How my dog made me a better man

How my dog made me a better man

Dog-walking should be required training for civil service diplomats. This is not to insult diplomats. It’s just that nothing tests a person’s people skills to the limit more than full immersion in the art of being pulled along a pavement by a mutt intent on publicly licking the arse of a stranger’s pet without being properly introduced.

Of course, dogs do many things in public that defy diplomacy and decorum, and we humans would all do the same if we hadn’t been burdened by the gift of embarrassment. But the fact is that we have been so burdened, and we naturally seek to impose embarrassment upon our dogs totally without success.

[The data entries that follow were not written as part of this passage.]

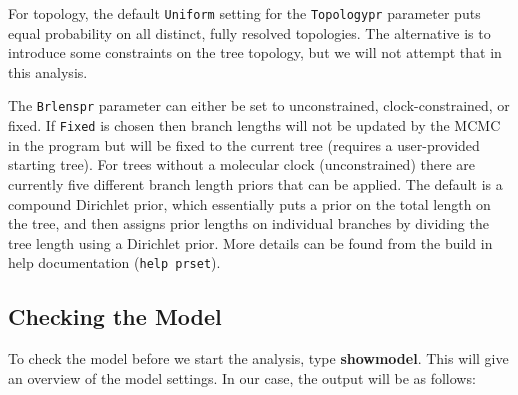 \documentclass[12pt]{book}
\begin{document}
For topology, the default \texttt{Uniform} setting for the \texttt{Topologypr} parameter puts equal
 probability on all distinct, fully resolved topologies. The alternative is to introduce some constraints
 on the tree topology, but we will not attempt that in this analysis.

The \texttt{Brlenspr} parameter can either be set to unconstrained, clock-constrained, or fixed. If 
 \texttt{Fixed} is chosen then branch lengths will not be updated by the MCMC in the program but will be
  fixed to the current tree (requires a user-provided starting tree).
 For trees without a molecular clock (unconstrained) there are currently five different branch length
 priors that can be applied. The default is a compound Dirichlet prior, which essentially puts a
 prior on the total length on the tree, and then assigns prior lengths on individual branches by
 dividing the tree length using a Dirichlet prior. More details can be found from the build in
 help documentation (\texttt{help prset}).
 

\subsection{Checking the Model}

To check the model before we start the analysis, type \textbf{showmodel}. This will give an overview of the
 model settings. In our case, the output will be as follows:
\end{document}
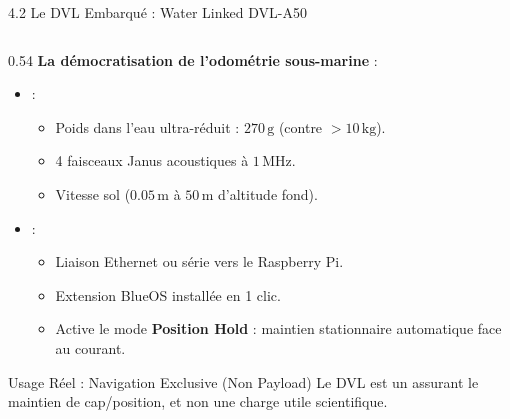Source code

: \begin{frame}{4.2 Le DVL Embarqué : Water Linked DVL-A50}
  \begin{columns}[T]
    \begin{column}{0.54\textwidth}
      \textbf{La démocratisation de l'odométrie sous-marine} :
      \scriptsize
      \begin{itemize}
        \item {} :
          \begin{itemize}\scriptsize
            \item Poids dans l'eau ultra-réduit : \textbf{$270\,\text{g}$} (contre $>10\,\text{kg}$).
            \item 4 faisceaux Janus acoustiques à $1\,\text{MHz}$.
            \item Vitesse sol ($0.05\,\text{m}$ à $50\,\text{m}$ d'altitude fond).
          \end{itemize}
        \item {} :
          \begin{itemize}\scriptsize
            \item Liaison Ethernet ou série vers le Raspberry Pi.
            \item Extension BlueOS installée en 1 clic.
            \item Active le mode \textbf{Position Hold} : maintien stationnaire automatique face au courant.
          \end{itemize}
      \end{itemize}

      \vspace{0.2em}
      \begin{alertblock}{Usage Réel : Navigation Exclusive (Non Payload)}
        \scriptsize
        Le DVL est un  assurant le maintien de cap/position, et non une charge utile scientifique.
      \end{alertblock}
    \end{column}


\end{columns}
\end{frame}
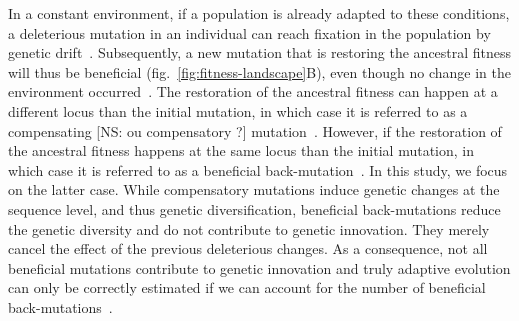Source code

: \documentclass{article}
\begin{document}
    In a constant environment, if a population is already adapted to these conditions, a deleterious mutation in an individual can reach fixation in the population by genetic drift~\cite{Ohta1992}.
    Subsequently, a new mutation that is restoring the ancestral fitness will thus be beneficial (fig.~\ref{fig:fitness-landscape}B), even though no change in the environment occurred~\cite{hartl_compensatory_1996, sella_application_2005, mustonen_fitness_2009, cvijovic_fate_2015}.
    The restoration of the ancestral fitness can happen at a different locus than the initial mutation, in which case it is referred to as a compensating [NS: ou compensatory ?] mutation~\cite{hartl_compensatory_1996, mustonen_fitness_2009}.
    However, if the restoration of the ancestral fitness happens at the same locus than the initial mutation, in which case it is referred to as a beneficial back-mutation~\cite{piganeau_estimating_2003, charlesworth_other_2007}.
    In this study, we focus on the latter case.
    While compensatory mutations induce genetic changes at the sequence level, and thus genetic diversification, beneficial back-mutations reduce the genetic diversity and do not contribute to genetic innovation.
    They merely cancel the effect of the previous deleterious changes.
    As a consequence, not all beneficial mutations contribute to genetic innovation and truly adaptive evolution can only be correctly estimated if we can account for the number of beneficial back-mutations~\cite{keightley_what_2010, rice_evolutionarily_2015}.
\end{document}
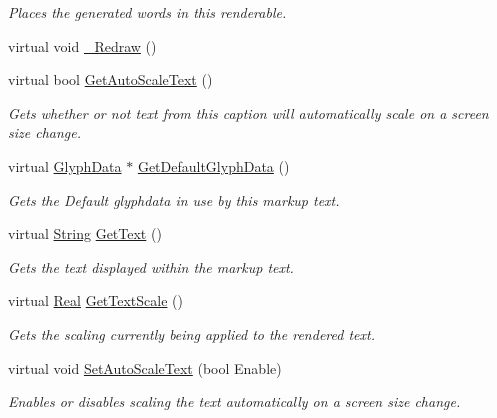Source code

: \begin{DoxyCompactItemize}
\begin{DoxyCompactList}\small\item\em Places the generated words in this renderable. \item\end{DoxyCompactList}\item 
virtual void \hyperlink{classMezzanine_1_1UI_1_1MarkupText_a40beb1a89e01e9d3cbdfa939969e44ce}{\_\-Redraw} ()
\item 
virtual bool \hyperlink{classMezzanine_1_1UI_1_1MarkupText_a7ce89b8725dbb2ccecf1c363d61d048f}{GetAutoScaleText} ()
\begin{DoxyCompactList}\small\item\em Gets whether or not text from this caption will automatically scale on a screen size change. \item\end{DoxyCompactList}\item 
virtual \hyperlink{classMezzanine_1_1UI_1_1GlyphData}{GlyphData} $\ast$ \hyperlink{classMezzanine_1_1UI_1_1MarkupText_a730f80ff30ebbba68700d7b0d8570106}{GetDefaultGlyphData} ()
\begin{DoxyCompactList}\small\item\em Gets the Default glyphdata in use by this markup text. \item\end{DoxyCompactList}\item 
virtual \hyperlink{namespaceMezzanine_acf9fcc130e6ebf08e3d8491aebcf1c86}{String} \hyperlink{classMezzanine_1_1UI_1_1MarkupText_ae04d70b952a2816e429b756b8d4f4ded}{GetText} ()
\begin{DoxyCompactList}\small\item\em Gets the text displayed within the markup text. \item\end{DoxyCompactList}\item 
virtual \hyperlink{namespaceMezzanine_a726731b1a7df72bf3583e4a97282c6f6}{Real} \hyperlink{classMezzanine_1_1UI_1_1MarkupText_a0d8c33512d2b434fd9f1a4f22cb76320}{GetTextScale} ()
\begin{DoxyCompactList}\small\item\em Gets the scaling currently being applied to the rendered text. \item\end{DoxyCompactList}\item 
virtual void \hyperlink{classMezzanine_1_1UI_1_1MarkupText_a3b605ec081d188cae19ed3e677f65072}{SetAutoScaleText} (bool Enable)
\begin{DoxyCompactList}\small\item\em Enables or disables scaling the text automatically on a screen size change. \item\end{DoxyCompactList}\item 

\end{DoxyCompactItemize}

So they unwittingly rebel by randomly squatting in the path of the nearest passer-by. Or stop for a thoroughly good shake halfway across a pedestrian (and canine) crossing. Or thread themselves through a garden fence and double-back via a gorse bush so that it takes ten minutes to un-knot the lead.

None of this matters too much in the countryside where there are fewer people to meet and where you’re just as likely to find a farmer having a widdle against a tree as a dog. But at least the human widdler faces the tree and doesn’t stick a leg in the air, while the human observer steers him or herself away from the area, pretending to have seen nothing, rather than rushing dog-like to sniff the farmer’s bottom.

It’s what we call discretion. But dogs are no more burdened by discretion than they are by embarrassment.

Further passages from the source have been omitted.